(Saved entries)

※

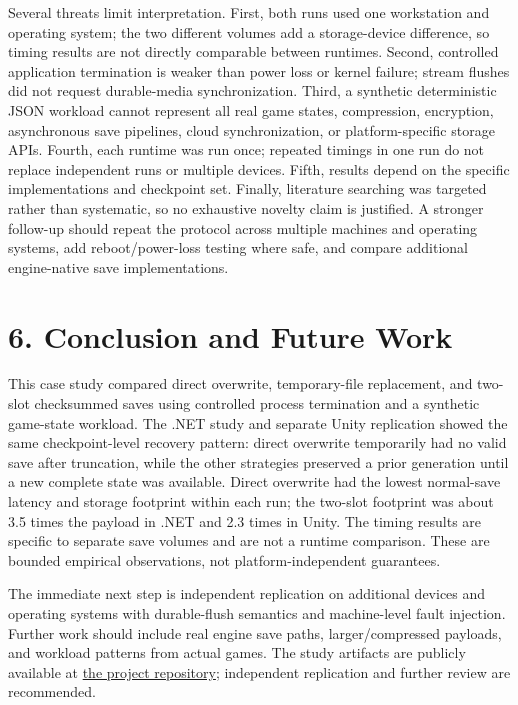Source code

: \documentclass{jepcs}
\begin{document}
Several threats limit interpretation. First, both runs used one workstation and operating system; the two different volumes add a storage-device difference, so timing results are not directly comparable between runtimes. Second, controlled application termination is weaker than power loss or kernel failure; stream flushes did not request durable-media synchronization. Third, a synthetic deterministic JSON workload cannot represent all real game states, compression, encryption, asynchronous save pipelines, cloud synchronization, or platform-specific storage APIs. Fourth, each runtime was run once; repeated timings in one run do not replace independent runs or multiple devices. Fifth, results depend on the specific implementations and checkpoint set. Finally, literature searching was targeted rather than systematic, so no exhaustive novelty claim is justified. A stronger follow-up should repeat the protocol across multiple machines and operating systems, add reboot/power-loss testing where safe, and compare additional engine-native save implementations.

\section{6. Conclusion and Future Work}
This case study compared direct overwrite, temporary-file replacement, and two-slot checksummed saves using controlled process termination and a synthetic game-state workload. The .NET study and separate Unity replication showed the same checkpoint-level recovery pattern: direct overwrite temporarily had no valid save after truncation, while the other strategies preserved a prior generation until a new complete state was available. Direct overwrite had the lowest normal-save latency and storage footprint within each run; the two-slot footprint was about 3.5 times the payload in .NET and 2.3 times in Unity. The timing results are specific to separate save volumes and are not a runtime comparison. These are bounded empirical observations, not platform-independent guarantees.

The immediate next step is independent replication on additional devices and operating systems with durable-flush semantics and machine-level fault injection. Further work should include real engine save paths, larger/compressed payloads, and workload patterns from actual games. The study artifacts are publicly available at \href{https://github.com/zekk01/game-save-study}{the project repository}; independent replication and further review are recommended.
\end{document}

※

The answer must be the lines of the entries above, written out exactly from the first through the one with "Conclusion and Future", and no pictures.

_EXERCISE SOLUTION_
Source code

: \documentclass{jepcs}
\begin{document}
Several threats limit interpretation. First, both runs used one workstation and operating system; the two different volumes add a storage-device difference, so timing results are not directly comparable between runtimes. Second, controlled application termination is weaker than power loss or kernel failure; stream flushes did not request durable-media synchronization. Third, a synthetic deterministic JSON workload cannot represent all real game states, compression, encryption, asynchronous save pipelines, cloud synchronization, or platform-specific storage APIs. Fourth, each runtime was run once; repeated timings in one run do not replace independent runs or multiple devices. Fifth, results depend on the specific implementations and checkpoint set. Finally, literature searching was targeted rather than systematic, so no exhaustive novelty claim is justified. A stronger follow-up should repeat the protocol across multiple machines and operating systems, add reboot/power-loss testing where safe, and compare additional engine-native save implementations.

\section{6. Conclusion and Future Work}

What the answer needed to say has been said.